ROC HARD PLACE AND A
No 'social justice'in Goodell's fooldardy deal with Jay-Z
W E HOLD this truth to be self-evident that, with our nation in decay from an abandonment of common sense and the unwillingness of media to tell plain, indisputable truths, NFL commissioner Roger Goodell stands out for his transparently pandering, badis-good leadership.
This week, the NFL, with its $42 million-per man at the wheel, committed another act of putting up while shutting up. It named Jay-Z and his entertainment/rep company Roc Nation to, as NFL.com wrote “enhance the NFL’s live game experiences and to amplify the league’s social justice efforts.” Jay-Z also will contribute to and supervise Super Bowl halftime acts.
Of course, having named the fabulously wealthy and popular rapper its “social justice” monitor, no one from the NFL — certainly not Goodell — would dare read the lyrics of the scores of numbers that have brought Jay-Z his fame, fortune and, now, NFL-assigned social justice muscle.
They can’t. Jay-Z’s work is anathema not just to social justice, but also to minimal common decency. In fact, his “artistry” profits from, promotes and perpetuates every negative, values-twisted stereotype of urban black male life.
His are seldom songs of caution, protest or hope. Quite the contrary. But you name it, Jay-Z has cashed in on it.
Jay-Z, more than most, has helped to re-resurrect the N-word in African-Americana, so much so that broken-spirited black urban teachers can’t prevent 11year-old black boys from calling one another n----s while calling 11-year-old black girls the worst of sexually vulgar terms.

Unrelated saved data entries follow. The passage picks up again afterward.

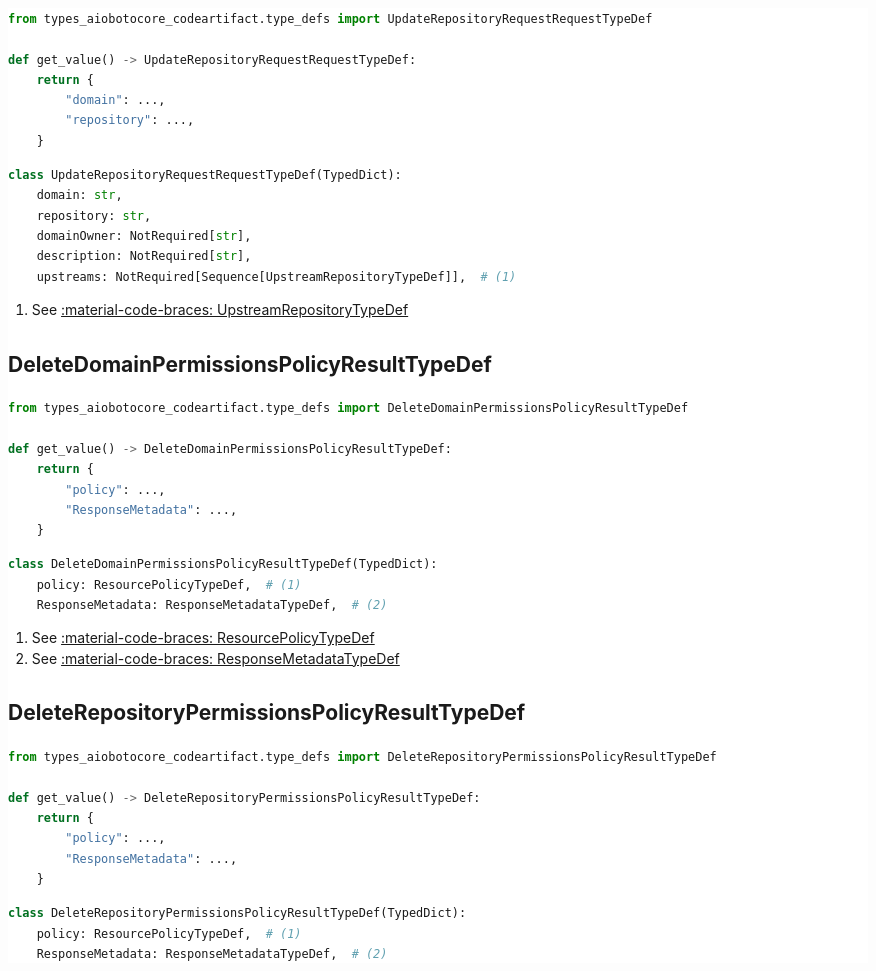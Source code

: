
 ```python title="Usage Example"
from types_aiobotocore_codeartifact.type_defs import UpdateRepositoryRequestRequestTypeDef

def get_value() -> UpdateRepositoryRequestRequestTypeDef:
    return {
        "domain": ...,
        "repository": ...,
    }
```

```python title="Definition"
class UpdateRepositoryRequestRequestTypeDef(TypedDict):
    domain: str,
    repository: str,
    domainOwner: NotRequired[str],
    description: NotRequired[str],
    upstreams: NotRequired[Sequence[UpstreamRepositoryTypeDef]],  # (1)
```

1. See [:material-code-braces: UpstreamRepositoryTypeDef](./type_defs.md#upstreamrepositorytypedef) 
## DeleteDomainPermissionsPolicyResultTypeDef

```python title="Usage Example"
from types_aiobotocore_codeartifact.type_defs import DeleteDomainPermissionsPolicyResultTypeDef

def get_value() -> DeleteDomainPermissionsPolicyResultTypeDef:
    return {
        "policy": ...,
        "ResponseMetadata": ...,
    }
```

```python title="Definition"
class DeleteDomainPermissionsPolicyResultTypeDef(TypedDict):
    policy: ResourcePolicyTypeDef,  # (1)
    ResponseMetadata: ResponseMetadataTypeDef,  # (2)
```

1. See [:material-code-braces: ResourcePolicyTypeDef](./type_defs.md#resourcepolicytypedef) 
2. See [:material-code-braces: ResponseMetadataTypeDef](./type_defs.md#responsemetadatatypedef) 
## DeleteRepositoryPermissionsPolicyResultTypeDef

```python title="Usage Example"
from types_aiobotocore_codeartifact.type_defs import DeleteRepositoryPermissionsPolicyResultTypeDef

def get_value() -> DeleteRepositoryPermissionsPolicyResultTypeDef:
    return {
        "policy": ...,
        "ResponseMetadata": ...,
    }
```

```python title="Definition"
class DeleteRepositoryPermissionsPolicyResultTypeDef(TypedDict):
    policy: ResourcePolicyTypeDef,  # (1)
    ResponseMetadata: ResponseMetadataTypeDef,  # (2)
```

Jay-Z, now assigned as the NFL’s face of social justice, has for years sexually objectified young women in the lowest of expressions. While episodes of domestic abuse among NFL players remain high, both the NFL and Jay-Z will have to ignore his commercial contributions to the boast-filled, self-entitled sexual use and abuse of women.
Jay-Z was among the first to establish requisite rappers’ rules: Fondness for assault weapons and ammo, expensive booze, more expensive jewelry, and even more expensive cars — all to appear as successfully attaining rappers’ schedules of self-indulgent values. Then there are the boasts, beefs and threats — as if there’s a shortage of shot-dead rappers.
But the NFL must know that its rank hypocrisy will be given another look-away pass by media frightened to be called racist for decrying the N-worded “social activism” of a Jay-Z.
In 2012, after President Obama declared his support for marriages between gays, Jay-Z made noise and news by endorsing Obama’s position on the grounds that no American should be oppressed because of their sexuality. Bully for him!
Of course, few news folks checked or they’d have found Jay-Z’s lyrics littered with profanities for homosexuals, even maricon, a Spanish slur for gays and puta, a Spanish slur for prostitute.
In his song “Ignorant S--t,” the NFL’s new minister of social justice raps this:
“This is that ignorant s--t you like; N---a f--k s--t ass bitch trick plus ice, c’mon …; N---a f--k maricon puta and drugs, c’mon.”
Go ahead, Roger, sing along! You hired him, so sing or read it out loud — and in public — in the name of the NFL’s pursuit of social justice.
As for Jay-Z “enhancing” Super Bowl halftimes, he’ll be stretched to make them more offensive.
Michael Jackson broke low ground in 1993, performing while grabbing his crotch. By 2004, that Justin TimberlakeJanet Jackson costume-yank to reveal a bare breast was supposed to be the end.
But in 2016, Mrs. Jay-Z, Beyonce, entertained the nation with a dance troupe that paid tribute to the murderous Black Panthers. That must’ve met with Goodell’s approval — or his intentional ignorance — as the NFL, buoyed by frightened, don’t-make-racial-waves news media, pretended it didn’t occur.
Goodell again fell silent after February’s Super Bowl in Atlanta, early in which he was seen on videotape paying solemn but orchestrated homage to Martin Luther King’s memory at King’s Ebenezer Baptist Church.
But at halftime, the NFL degraded King’s legacy with vulgar, N-wording rappers Big Boi and Travis Scott.
The NFL and CBS knew what was coming, thus three times preemptively bleeped Scott, leaving many among the more than 100 million viewers to ask why the NFL would invite such acts to begin with.
The embrace of Jay-Z by Goodell has the stench of a shakedown, a way for the NFL to pay for protection against legitimate, but selectively outraged protesters, fringe lunatics and race hustlers by purchasing the allegiance of a Jay-Z, in the name, of course, of social justice.
Regardless, now that Jay-Z’s the man for the NFL, its commissioner should be eager to share with the uninitiated fan base what Jay-Z raps for his fabulous living. No? Why not?